Genetically modified blue and green algae could be the answer to the world's fuel problems. Bioengineers have already developed algae that produce ethanol, oil and even diesel -- and the only things the organisms need are sunlight, CO2 and seawater.
Biochemist Dan Robertson's living gas stations have the dark-green shimmer of oak leaves and are as tiny as E. coli bacteria. Their genetic material has been fine-tuned by human hands. When light passes through their outer layer, they excrete droplets of fuel.
"We had to fool the organism into doing what I wanted it to do," says Robertson, the head of research at the US biotech firm Joule Unlimited. He proudly waves a test tube filled with a green liquid. The businesslike biochemist works in a plain, functional building on Life Sciences Square in Cambridge, Massachusetts.
His laboratory is sparsely furnished and the ceiling is crumbling. Nevertheless, something miraculous is happening in the lab, where Robertson and his colleagues are working on nothing less than solving the world's energy problem. They have already created blue algae that produce diesel fuel.
Scientists rave about a new, green revolution. Using genetic engineering and sophisticated breeding and selection methods, biochemists, mainly working in the United States, are transforming blue and green algae into tiny factories for oil, ethanol and diesel. Betting Millions on Algae
A green algae liquid sloshes back and forth in culture vats and circulates through shiny bioreactors and bulging plastic tubes. The first tests of algae-based fuels are already being conducted in automobiles, ships and aircraft. Investors like the Rockefeller family and Microsoft founder Bill Gates are betting millions on the power of the green soup. "Commercial production of crude oil from algae is the most obvious and most economical possible way to substitute petroleum," says Jason Pyle of the California-based firm Sapphire Energy, which is already using algae to produce crude oil.
The established oil industry is also getting into the business. "Oils from algae hold significant potential as economically viable, low-emission transportation fuels and could become a critical new energy source," says Emil Jacobs, vice president of research and development at Exxon Mobil. The oil company is investing $600 million (€420 million) in genetic entrepreneur Craig Venter's firm Synthetic Genomics.
The technology holds considerable promise. Indeed, whoever manages to be the first to sell ecologically sustainable and climate-neutral biofuel at competitive prices will not only rake in billions, but will also write history.
Do-it-yourself diesel barons launched the biofuel industry decades ago when they used old French-fry grease to fuel modest agricultural machines. Today, hundreds of thousands of cars run on ethanol derived from grain. In the United States, for example, more than 40 percent of gasoline contains ethanol additive. The fuel is produced in huge fermenters the size of blimps, by fermenting a mash of corn or rye with yeast.

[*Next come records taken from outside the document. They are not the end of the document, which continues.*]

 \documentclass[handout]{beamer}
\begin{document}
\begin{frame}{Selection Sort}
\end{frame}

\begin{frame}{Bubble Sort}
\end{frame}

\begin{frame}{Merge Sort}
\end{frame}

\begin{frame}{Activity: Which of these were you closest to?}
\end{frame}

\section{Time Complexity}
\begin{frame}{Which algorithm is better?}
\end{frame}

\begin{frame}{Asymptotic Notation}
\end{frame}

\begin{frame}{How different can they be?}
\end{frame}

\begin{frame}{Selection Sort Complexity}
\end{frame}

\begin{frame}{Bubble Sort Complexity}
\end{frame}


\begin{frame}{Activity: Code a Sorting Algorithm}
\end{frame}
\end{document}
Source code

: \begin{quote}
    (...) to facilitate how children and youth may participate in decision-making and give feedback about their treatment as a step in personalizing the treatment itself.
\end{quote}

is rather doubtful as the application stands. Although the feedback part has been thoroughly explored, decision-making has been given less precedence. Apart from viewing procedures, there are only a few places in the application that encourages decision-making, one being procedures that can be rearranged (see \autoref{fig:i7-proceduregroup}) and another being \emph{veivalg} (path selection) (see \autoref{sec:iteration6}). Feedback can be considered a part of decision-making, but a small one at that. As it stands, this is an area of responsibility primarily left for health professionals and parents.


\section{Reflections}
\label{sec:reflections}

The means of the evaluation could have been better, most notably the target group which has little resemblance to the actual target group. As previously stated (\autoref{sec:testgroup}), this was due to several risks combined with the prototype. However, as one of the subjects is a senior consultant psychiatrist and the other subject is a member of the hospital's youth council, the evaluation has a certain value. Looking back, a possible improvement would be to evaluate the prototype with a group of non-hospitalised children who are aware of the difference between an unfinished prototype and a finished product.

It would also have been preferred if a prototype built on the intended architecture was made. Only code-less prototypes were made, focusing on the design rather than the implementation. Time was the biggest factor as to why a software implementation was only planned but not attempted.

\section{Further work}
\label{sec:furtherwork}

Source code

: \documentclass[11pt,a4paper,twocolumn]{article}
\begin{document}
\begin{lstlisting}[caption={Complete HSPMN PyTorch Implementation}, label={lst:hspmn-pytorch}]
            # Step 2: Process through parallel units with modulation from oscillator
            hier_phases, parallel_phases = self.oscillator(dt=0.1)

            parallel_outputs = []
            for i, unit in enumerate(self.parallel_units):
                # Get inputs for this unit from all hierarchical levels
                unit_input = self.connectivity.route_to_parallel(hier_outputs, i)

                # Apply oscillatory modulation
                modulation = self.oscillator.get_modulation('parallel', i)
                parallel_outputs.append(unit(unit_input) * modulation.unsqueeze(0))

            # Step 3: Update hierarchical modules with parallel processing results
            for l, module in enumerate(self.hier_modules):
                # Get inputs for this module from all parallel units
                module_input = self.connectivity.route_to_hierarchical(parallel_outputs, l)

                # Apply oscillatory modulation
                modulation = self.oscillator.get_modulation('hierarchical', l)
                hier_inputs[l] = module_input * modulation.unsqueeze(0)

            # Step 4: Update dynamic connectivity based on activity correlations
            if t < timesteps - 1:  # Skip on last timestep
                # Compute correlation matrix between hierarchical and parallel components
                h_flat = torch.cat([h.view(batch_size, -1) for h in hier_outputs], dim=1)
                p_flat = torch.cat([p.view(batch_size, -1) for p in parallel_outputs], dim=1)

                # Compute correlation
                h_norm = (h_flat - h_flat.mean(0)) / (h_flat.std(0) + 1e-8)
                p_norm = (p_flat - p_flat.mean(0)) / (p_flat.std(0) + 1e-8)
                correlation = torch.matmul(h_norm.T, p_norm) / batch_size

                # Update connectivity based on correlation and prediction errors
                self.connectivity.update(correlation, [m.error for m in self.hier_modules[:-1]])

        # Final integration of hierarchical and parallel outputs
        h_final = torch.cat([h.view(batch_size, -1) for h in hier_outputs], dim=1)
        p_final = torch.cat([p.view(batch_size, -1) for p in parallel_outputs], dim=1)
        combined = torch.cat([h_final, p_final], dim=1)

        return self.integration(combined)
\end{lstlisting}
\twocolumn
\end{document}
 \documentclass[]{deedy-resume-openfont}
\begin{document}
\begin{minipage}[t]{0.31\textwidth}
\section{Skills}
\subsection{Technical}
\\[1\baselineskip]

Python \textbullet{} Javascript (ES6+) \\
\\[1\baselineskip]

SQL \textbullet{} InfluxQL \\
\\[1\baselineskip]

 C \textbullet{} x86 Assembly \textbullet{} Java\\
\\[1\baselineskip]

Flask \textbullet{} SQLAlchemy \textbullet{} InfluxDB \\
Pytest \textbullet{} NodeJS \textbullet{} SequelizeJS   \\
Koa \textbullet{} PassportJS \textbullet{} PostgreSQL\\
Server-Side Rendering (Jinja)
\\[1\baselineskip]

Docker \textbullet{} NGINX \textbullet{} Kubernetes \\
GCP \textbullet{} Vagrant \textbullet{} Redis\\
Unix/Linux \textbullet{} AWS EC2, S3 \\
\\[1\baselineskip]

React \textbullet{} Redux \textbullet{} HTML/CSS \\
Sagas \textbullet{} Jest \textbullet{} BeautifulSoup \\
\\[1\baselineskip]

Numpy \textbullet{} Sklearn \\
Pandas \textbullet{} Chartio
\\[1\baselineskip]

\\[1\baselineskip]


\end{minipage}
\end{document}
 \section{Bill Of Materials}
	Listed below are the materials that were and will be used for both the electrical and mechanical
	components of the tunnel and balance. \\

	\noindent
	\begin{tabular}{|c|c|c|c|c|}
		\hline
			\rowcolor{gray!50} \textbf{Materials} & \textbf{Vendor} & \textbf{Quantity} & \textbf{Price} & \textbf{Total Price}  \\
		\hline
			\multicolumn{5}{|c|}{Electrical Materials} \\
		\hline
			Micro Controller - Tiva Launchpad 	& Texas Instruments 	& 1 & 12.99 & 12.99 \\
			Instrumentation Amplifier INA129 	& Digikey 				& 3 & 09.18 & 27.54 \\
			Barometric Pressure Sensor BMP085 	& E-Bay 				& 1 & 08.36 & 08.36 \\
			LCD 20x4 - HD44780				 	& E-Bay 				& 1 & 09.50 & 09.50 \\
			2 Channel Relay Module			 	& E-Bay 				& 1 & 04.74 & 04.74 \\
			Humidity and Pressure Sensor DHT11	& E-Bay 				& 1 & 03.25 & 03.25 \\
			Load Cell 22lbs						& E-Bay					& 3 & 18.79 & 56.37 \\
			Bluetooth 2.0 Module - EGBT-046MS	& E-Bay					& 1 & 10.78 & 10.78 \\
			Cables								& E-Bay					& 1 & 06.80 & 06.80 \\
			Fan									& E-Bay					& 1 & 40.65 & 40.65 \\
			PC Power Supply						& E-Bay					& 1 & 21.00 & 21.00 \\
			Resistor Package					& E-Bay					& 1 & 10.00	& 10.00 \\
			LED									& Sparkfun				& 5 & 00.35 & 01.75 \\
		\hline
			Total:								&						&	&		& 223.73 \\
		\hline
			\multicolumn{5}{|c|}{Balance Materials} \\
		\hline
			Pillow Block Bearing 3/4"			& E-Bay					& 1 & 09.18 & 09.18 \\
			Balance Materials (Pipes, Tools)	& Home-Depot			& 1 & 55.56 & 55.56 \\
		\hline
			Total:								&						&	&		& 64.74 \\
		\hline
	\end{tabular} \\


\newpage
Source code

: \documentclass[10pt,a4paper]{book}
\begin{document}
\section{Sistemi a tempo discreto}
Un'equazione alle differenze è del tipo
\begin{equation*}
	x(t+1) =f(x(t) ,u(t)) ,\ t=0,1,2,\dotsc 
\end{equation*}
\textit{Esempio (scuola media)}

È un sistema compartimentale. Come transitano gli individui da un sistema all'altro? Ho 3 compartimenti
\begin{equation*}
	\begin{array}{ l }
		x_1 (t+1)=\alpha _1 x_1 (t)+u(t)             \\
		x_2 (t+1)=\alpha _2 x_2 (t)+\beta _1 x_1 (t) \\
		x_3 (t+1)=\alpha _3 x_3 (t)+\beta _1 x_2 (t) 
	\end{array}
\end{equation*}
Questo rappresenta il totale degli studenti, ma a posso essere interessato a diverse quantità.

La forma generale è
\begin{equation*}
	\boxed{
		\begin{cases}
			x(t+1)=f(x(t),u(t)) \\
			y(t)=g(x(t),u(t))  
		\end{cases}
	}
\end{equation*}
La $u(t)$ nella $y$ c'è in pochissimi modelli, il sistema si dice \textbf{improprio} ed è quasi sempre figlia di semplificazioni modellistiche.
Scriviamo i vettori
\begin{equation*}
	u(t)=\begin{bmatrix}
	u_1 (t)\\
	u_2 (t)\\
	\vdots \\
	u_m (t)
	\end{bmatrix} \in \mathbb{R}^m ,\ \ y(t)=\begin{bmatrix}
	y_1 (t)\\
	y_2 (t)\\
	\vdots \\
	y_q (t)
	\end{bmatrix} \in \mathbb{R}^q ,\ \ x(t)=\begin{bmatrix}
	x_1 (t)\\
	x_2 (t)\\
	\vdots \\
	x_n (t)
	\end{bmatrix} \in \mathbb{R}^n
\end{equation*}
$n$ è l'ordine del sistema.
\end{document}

But ethanol as a biofuel has a bad reputation. One hectare (2.47 acres) of corn produces less than 4,000 liters of ethanol a year, and 8,000 liters of water are required to produce a liter of ethanol. Besides, crops grown for ethanol take away valuable farmland for food production. The last growing season marked the first time US farmers harvested more corn for ethanol production than for use as animal feed. One of the adverse consequences of the biofuel boom is that it is driving up food prices.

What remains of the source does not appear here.